Observations are asymmetric: each agent sees its own privileged information but not the opponent's.

## Rewards

Rewards are **zero-sum** between the two agents (`rewards["p1"] + rewards["p2"] == 0`).

| Signal | When | Value |
|--------|------|-------|
| **Win/Loss** | Opponent dies | `+/- win_reward_scaling_coeff` (minus any budget spent on guard breaks) |
| **Guard break** | Opponent's guard decreases | `+/- guard_break_reward` (up to 3 times per episode) |

When `use_reward_budget=True`, guard break rewards are deducted from the win reward so total reward per episode is capped at `win_reward_scaling_coeff`. When `False`, guard break rewards are additive.

## Platform Support

| Platform | Auto-launch | Manual launch |
|----------|-------------|---------------|
| **Linux** | `launch_binaries=True` | Supported |
| **macOS** | Not supported | Supported |
| **Windows** | Not supported | TBD |

### macOS Setup

Launch the game server manually, then create the environment:

```bash
# Extract and run the headless binary
./footsies_mac_headless_5709b6d --port 50051
```

```python
env = footsiesgym.make(
    config={"port": 50051, "headless": True},
    platform="mac",
    launch_binaries=False,
)
```

### Binary Management

Binaries are automatically downloaded from a CDN (`footsiesgym.chasemcd.com`) on first use, with GitHub as a fallback source.

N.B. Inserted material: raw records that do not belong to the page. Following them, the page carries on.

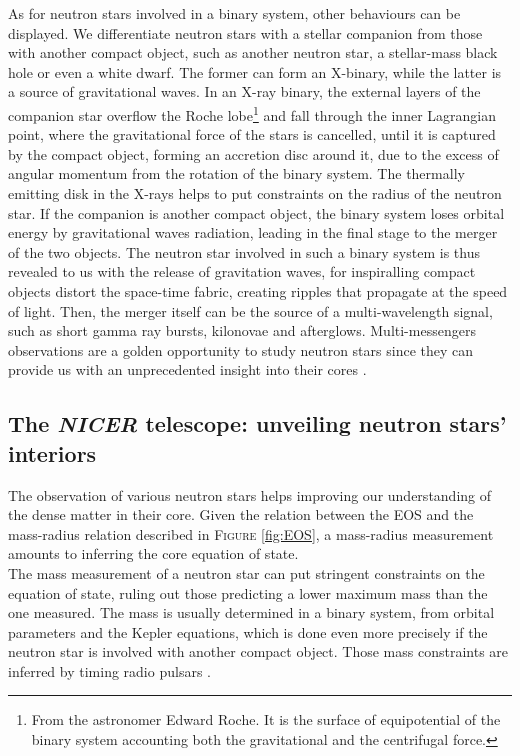 \documentclass[a4paper, twoside, 12pt]{article}
\numberwithin{equation}{section}
\begin{document}
As for neutron stars involved in a binary system, other behaviours can be displayed. We differentiate neutron stars with a stellar companion from those with another compact object, such as another neutron star, a stellar-mass black hole or even a white dwarf.  The former can form an X-binary, while the latter is a source of gravitational waves. In an X-ray binary, the external layers of the companion star overflow the Roche lobe\footnote{From the astronomer Edward Roche. It is the surface of equipotential of the binary system accounting both the gravitational and the centrifugal force.}  and fall through the inner Lagrangian point, where the gravitational force of the stars is cancelled, until it is captured by the compact object, forming an accretion disc around it, due to the excess of angular momentum from the rotation of the binary system. The thermally emitting disk in the X-rays helps to put constraints on the radius of the neutron star. If the companion is another compact object, the binary system loses orbital energy by gravitational waves radiation, leading in the final stage to the merger of the two objects. The neutron star involved in such a binary system is thus revealed to us with the release of gravitation waves, for inspiralling compact objects distort the space-time fabric, creating ripples that propagate at the speed of light. Then, the merger itself can be the source of a multi-wavelength signal, such as short gamma ray bursts,  kilonovae and  afterglows. 
Multi-messengers observations are a golden opportunity to study neutron stars since they can provide us with an unprecedented insight into their cores\cite{GW_constrains} \cite{MultiMessenger_denseMatter}. \\

\subsection{The {\itshape{NICER}} telescope: unveiling neutron stars' interiors}
\label{subsec: NICER}
\hspace{\parindent}	 The observation of various neutron stars helps improving our understanding of the dense matter in their core. Given the relation between the EOS and the mass-radius relation described in F\textsc{igure} \ref{fig:EOS}, a mass-radius measurement amounts to inferring the core equation of state.  \\

The mass measurement of a neutron star can put stringent constraints on the equation of state, ruling out those predicting a lower maximum mass than the one measured. The mass is usually determined in a binary system, from orbital parameters and the Kepler equations,  which is done even more precisely if the neutron star is involved with another compact object. Those mass constraints are inferred by timing radio pulsars \cite{Radio_Timing_Mass}.\\ 
\end{document}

All downloads are verified with SHA256 checksums. File locking prevents race conditions when multiple processes download simultaneously.

> **Offline usage:** The binaries must be downloaded at least once before running offline. The easiest way to ensure this is to run the environment once while online so the binaries are automatically downloaded and cached.

## Training

Training uses Ray RLlib with the [APPO](https://docs.ray.io/en/latest/rllib/rllib-algorithms.html#appo) algorithm.

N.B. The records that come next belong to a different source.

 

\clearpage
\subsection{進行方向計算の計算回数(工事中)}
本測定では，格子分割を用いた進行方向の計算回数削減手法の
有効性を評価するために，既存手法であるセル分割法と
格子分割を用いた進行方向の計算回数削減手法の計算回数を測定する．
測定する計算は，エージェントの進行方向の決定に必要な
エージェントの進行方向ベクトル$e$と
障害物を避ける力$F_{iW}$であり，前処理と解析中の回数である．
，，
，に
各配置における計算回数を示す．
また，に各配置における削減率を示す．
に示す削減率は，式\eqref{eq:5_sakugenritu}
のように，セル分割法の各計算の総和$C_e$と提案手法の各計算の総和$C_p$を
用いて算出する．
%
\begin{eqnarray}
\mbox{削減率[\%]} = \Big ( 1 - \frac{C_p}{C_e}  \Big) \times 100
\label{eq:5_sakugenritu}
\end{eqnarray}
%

### Launching Game Servers (manual)

If not using `launch_binaries=True`, start servers before training:

```bash
./scripts/start_local_{mac,linux}_servers.sh <num-train-servers> <num-eval-servers>
```

Training servers start from port 50051, evaluation servers from port 40051.

### Running Training

```bash
python -m experimentation.train --experiment-name <experiment-name>

# Local debug mode (single env runner)
python -m experimentation.train --experiment-name <experiment-name> --debug
```

## Visualizing a Policy

Note: these steps assume you're working out of this repository. If you've pip-installed the package, you'll need to create your own script to load and execute the policy.

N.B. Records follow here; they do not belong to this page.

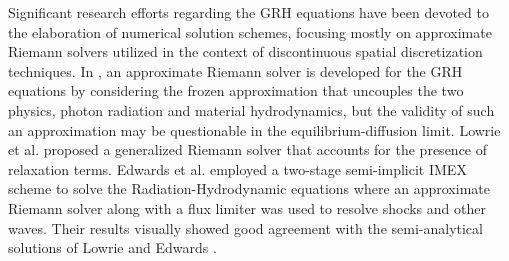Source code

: \documentclass[times,doublespace]{fldauth}%
\begin{document}
%
Significant research efforts regarding the GRH equations have been devoted to the elaboration of numerical solution schemes, focusing mostly on approximate Riemann solvers utilized in the context of discontinuous spatial discretization techniques.
In \cite{Balsara}, an approximate Riemann solver is developed for the GRH equations by considering the frozen approximation that uncouples the two physics, photon radiation and material hydrodynamics, but the validity of such an approximation may be questionable in the equilibrium-diffusion limit.
Lowrie et al. \cite{LowrieMorelHittinger} proposed a generalized Riemann solver that accounts for the presence of relaxation terms.
Edwards et al. \cite{EdwardsMorelLowrie} employed a two-stage semi-implicit IMEX scheme to solve the Radiation-Hydrodynamic equations where an approximate Riemann solver along with a flux limiter was used to resolve shocks and other waves. 
Their results visually showed good agreement with the semi-analytical solutions of Lowrie and Edwards \cite{LowrieEdwards}.
%
%
\end{document}
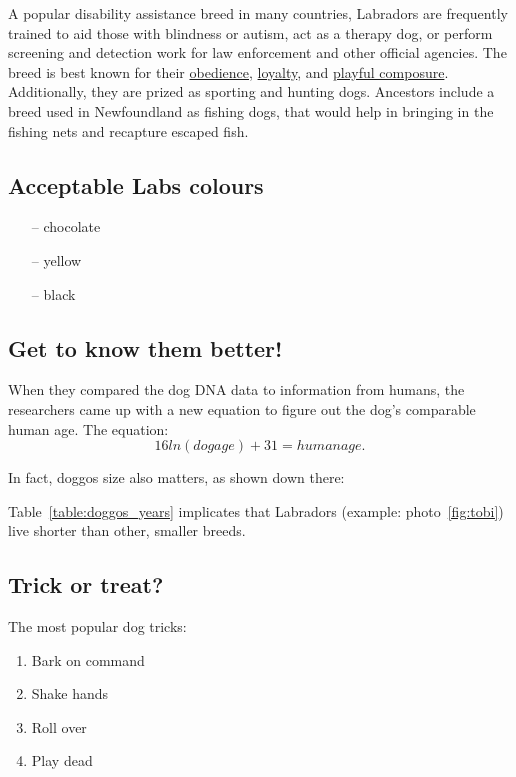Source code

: A popular disability assistance breed in many countries, Labradors are frequently trained to aid those with blindness or autism, act as a therapy dog, or perform screening and detection work for law enforcement and other official agencies. The breed is best known for their \underline{obedience}, \underline{loyalty}, and \underline{playful composure}. Additionally, they are prized as sporting and hunting dogs. Ancestors include a breed used in Newfoundland as fishing dogs, that would help in bringing in the fishing nets and recapture escaped fish.

\subsection{Acceptable Labs colours}
\begin{itemize}
    \item[--] chocolate 
    \item[--] yellow
    \item[--] black
\end{itemize}

\subsection{Get to know them better!}
When they compared the dog DNA data to information from humans, the researchers came up with a new equation to figure out the dog's comparable human age. The equation: 
\[16ln(dogage) + 31 = humanage.\]

In fact, doggos size also matters, as shown down there:


Table~\ref{table:doggos_years} implicates that Labradors (example: photo~\ref{fig:tobi}) live shorter than other, smaller breeds. 

\subsection{Trick or treat?}
The most popular dog tricks:
\begin{enumerate}
  \item Bark on command
  \item Shake hands
  \item Roll over
  \item Play dead
\end{enumerate}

1. Launch the windowed game binary (or skip this step and use `headless=False` on Linux):
   ```bash
   ./footsies_linux_windowed_9c6b36f --port 80051
   ```

2. Register your trained policy in `components/module_repository.py`:
   ```python
   FootsiesModuleSpec(
       module_name="<policy-nickname>",
       experiment_name="<experiment-name>",
       trial_id="<trial-id>",
       checkpoint_number=-1,  # -1 for latest
   )
   ```

3. Configure policies in `scripts/local_inference.py`. Set `"p1"` to `"human"` to play against the AI (requires `pygame`).

## Project Structure

```
FootsiesGym/
├── footsiesgym/           # Installable package
│   ├── footsies/          # Core environment, encoder, gRPC client
│   ├── binary_manager.py  # Binary download and hash verification
│   └── __init__.py        # Package entry point with make()
├── experimentation/       # Training configurations and scripts
├── binaries/              # Game server binaries (downloaded automatically)
├── callbacks/             # RLlib callbacks
├── components/            # Module repository for policy management
├── models/                # Neural network architectures
├── scripts/               # Server launch and inference scripts
├── testing/               # Tests
└── utils/                 # Utility functions
```

## Development

### gRPC / Protobuf Updates

If updating the proto definitions:

```bash
# Generate Python files
python -m grpc_tools.protoc -I. --python_out=. --grpc_python_out=. footsiesgym/footsies/game/proto/footsies_service.proto
```

### Running Tests

```bash
pip install -e ".[dev]"
pytest
```

## License

This project is based on the open-source Footsies game by HiFight. See the original game's license for details.